Shell’s Integrated Gas segment reported a 1% rise in its earnings over 3Q15 to $931 million in 3Q16. This rise was due to a fall in LNG (liquefied natural gas) prices and a rise in depreciation and operating costs due to Shell’s BG acquisition. The rise was partly offset by higher LNG and liquids production volumes, which were mainly supplied by BG. Shell’s Downstream segment’s earnings also fell 21% over 3Q15 to $2.1 billion in 3Q16 due to a weaker refining environment.

Although earnings from the Integrated Gas and Downstream segments fell, they contributed a major portion of Shell’s 3Q16 earnings.

Shell’s peers

Shell’s peers ExxonMobil (XOM), Total (TOT), and Suncor Energy (SU) also saw the earnings contributions from their segments change.
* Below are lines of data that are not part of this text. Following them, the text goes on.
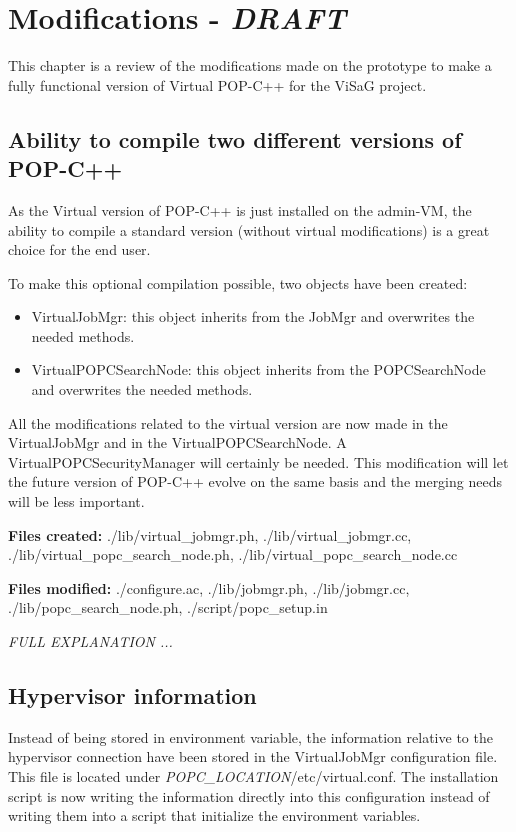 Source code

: \section{Modifications - \textit{DRAFT}}
\label{modifications}

This chapter is a review of the modifications made on the prototype to make a fully functional version of Virtual POP-C++ for the ViSaG project.

\subsection{Ability to compile two different versions of POP-C++}
As the Virtual version of POP-C++ is just installed on the admin-VM, the ability to compile a standard version (without virtual modifications) is a great choice for the end user. \s

To make this optional compilation possible, two objects have been created: 

\begin{itemize}
\item VirtualJobMgr: this object inherits from the JobMgr and overwrites the needed methods. 
\item VirtualPOPCSearchNode: this object inherits from the POPCSearchNode and overwrites the needed methods.
\end{itemize}

All the modifications related to the virtual version are now made in the VirtualJobMgr and in the VirtualPOPCSearchNode. A VirtualPOPCSecurityManager will certainly be needed. This modification will let the future version of POP-C++ evolve on the same basis and the merging needs will be less important. \s

\textbf{Files created:} ./lib/virtual\_jobmgr.ph, ./lib/virtual\_jobmgr.cc, ./lib/virtual\_popc\_search\_node.ph, ./lib/virtual\_popc\_search\_node.cc\s

\textbf{Files modified:} ./configure.ac, ./lib/jobmgr.ph, ./lib/jobmgr.cc, ./lib/popc\_search\_node.ph, ./script/popc\_setup.in\s

\textit{FULL EXPLANATION ...}

%
%

\subsection{Hypervisor information}
Instead of being stored in environment variable, the information relative to the hypervisor connection have been stored in the VirtualJobMgr configuration file. This file is located under \textit{POPC\_LOCATION}/etc/virtual.conf. The installation script is now writing the information directly into this configuration instead of writing them into a script that initialize the environment variables. \s

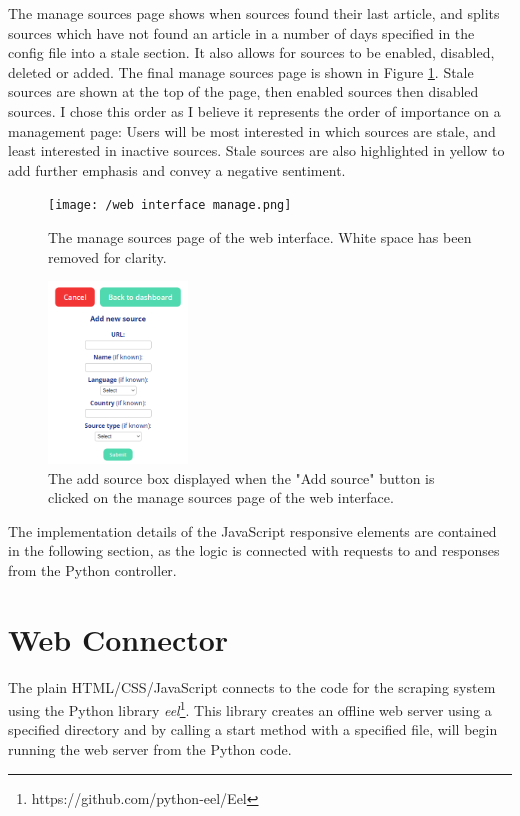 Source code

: \documentclass{l4proj}
\begin{document}
The manage sources page shows when sources found their last article, and splits sources which have not found an article in a number of days specified in the config file into a stale section. It also allows for sources to be enabled, disabled, deleted or added. The final manage sources page is shown in Figure \ref{fig:web-interface-manage}. Stale sources are shown at the top of the page, then enabled sources then disabled sources. I chose this order as I believe it represents the order of importance on a management page: Users will be most interested in which sources are stale, and least interested in inactive sources. Stale sources are also highlighted in yellow to add further emphasis and convey a negative sentiment. 

\begin{figure}[!ht]
\centering
\texttt{[image: /web interface manage.png]}
\caption{The manage sources page of the web interface. White space has been removed for clarity.}
\label{fig:web-interface-manage}
\end{figure}

\begin{figure}[!ht]
\centering
\includegraphics[width=0.33\textwidth]{images/add-source-box.png}
\caption{The add source box displayed when the "Add source" button is clicked on the manage sources page of the web interface.}
\label{fig:add-sources-box}
\end{figure}

The implementation details of the JavaScript responsive elements are contained in the following section, as the logic is connected with requests to and responses from the Python controller.

\section{Web Connector}
The plain HTML/CSS/JavaScript connects to the code for the scraping system using the Python library \emph{eel}\footnote{https://github.com/python-eel/Eel}. This library creates an offline web server using a specified directory and by calling a start method with a specified file, will begin running the web server from the Python code.
\end{document}

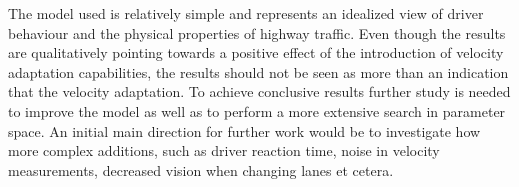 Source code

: \documentclass[11pt,a4paper,twocolumn]{article}
\begin{document}
The model used is relatively simple and represents an idealized view of driver behaviour and the physical properties of highway traffic. Even though the results are qualitatively pointing towards a positive effect of the introduction of velocity adaptation capabilities, the results should not be seen as more than an indication that the velocity adaptation. To achieve conclusive results further study is needed to improve the model as well as to perform a more extensive search in parameter space. An initial main direction for further work would be to investigate how more complex additions, such as driver reaction time, noise in velocity measurements, decreased vision when changing lanes et cetera.





\end{document}
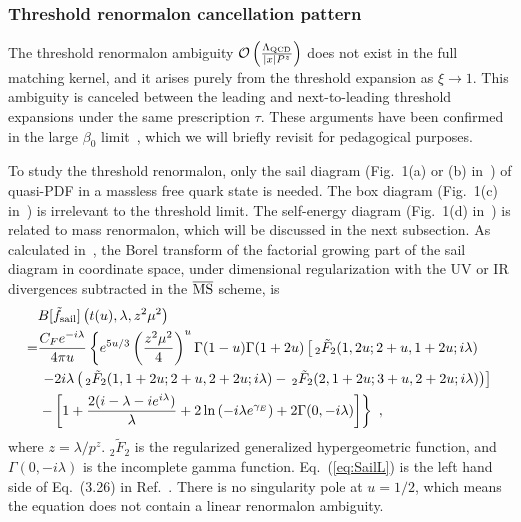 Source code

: \documentclass[a4paper,11pt]{article}
\begin{document}
\subsubsection{Threshold renormalon cancellation pattern}
The threshold renormalon ambiguity $\mathcal{O}\left(\frac{\Lambda_{\rm QCD}}{|x| P^z}\right)$ does not exist in the full matching kernel, and it arises purely from the threshold expansion as $\xi \rightarrow 1$. This ambiguity is canceled between the leading and next-to-leading threshold expansions under the same prescription $\tau$. These arguments have been confirmed in the large $\beta_0$ limit~\cite{Liu:2023onm}, which we will briefly revisit for pedagogical purposes.

To study the threshold renormalon, only the sail diagram (Fig.~1(a) or (b) in~\cite{Braun:2018brg}) of quasi-PDF in a massless free quark state is needed. The box diagram (Fig.~1(c) in~\cite{Braun:2018brg}) is irrelevant to the threshold limit. The self-energy diagram (Fig.~1(d) in~\cite{Braun:2018brg}) is related to mass renormalon, which will be discussed in the next subsection. As calculated in~\cite{Braun:2018brg,Liu:2023onm}, the Borel transform of the factorial growing part of the sail diagram in coordinate space, under dimensional regularization with the UV or IR divergences subtracted in the $\overline{\rm MS}$ scheme, is
\begin{align}\label{eq:SailL}
&B[\tilde f_{\rm sail}]\left(t(u),\lambda, z^2\mu^2\right) \nonumber\\
=& \frac{C_F e^{-i \lambda }}{4 \pi u} \left\{ e^{5u/3} \left(\frac{z^2 \mu ^2}{4}\right)^u \Gamma(1-u) \Gamma(1+2 u) 
\left[ \, _2\tilde{F}_2(1,2 u;2+u,1+2 u;i \lambda ) \right. \right. \nonumber\\
&\left. \left. -2 i \lambda  \left(\, _2\tilde{F}_2(1,1+2 u;2+u,2+2u;i \lambda )-\, _2\tilde{F}_2(2,1+2 u;3+u,2+2 u;i \lambda )\right) \right]  \right. \nonumber\\
&\left.-\left[ 1 + \frac{2 (i-\lambda -i e^{i \lambda})}{\lambda} +   2 \ln\left(-i \lambda e^{\gamma_E} \right) + 2 \Gamma(0,-i \lambda) \right] \right\} \ ,
\end{align}
where $z=\lambda/p^z$. $_2\tilde{F}_2$ is the regularized generalized hypergeometric function, and $\Gamma(0,-i \lambda)$ is the incomplete gamma function. Eq.~(\ref{eq:SailL}) is the left hand side of Eq.~(3.26) in Ref.~\cite{Liu:2023onm}. There is no singularity pole at $u = 1/2$, which means the equation does not contain a linear renormalon ambiguity. 
\end{document}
ExxonMobil’s Upstream segment, which contributed 32% of its total earnings in 3Q15, saw its earnings fall to 23% in 3Q16. Total’s net adjusted operating earnings in its Upstream segment fell 21% from 3Q15 to $0.88 billion in 3Q16. However, Suncor’s Oil Sands segment, which had been posting operating losses up to 2Q16, turned profitable in 3Q16.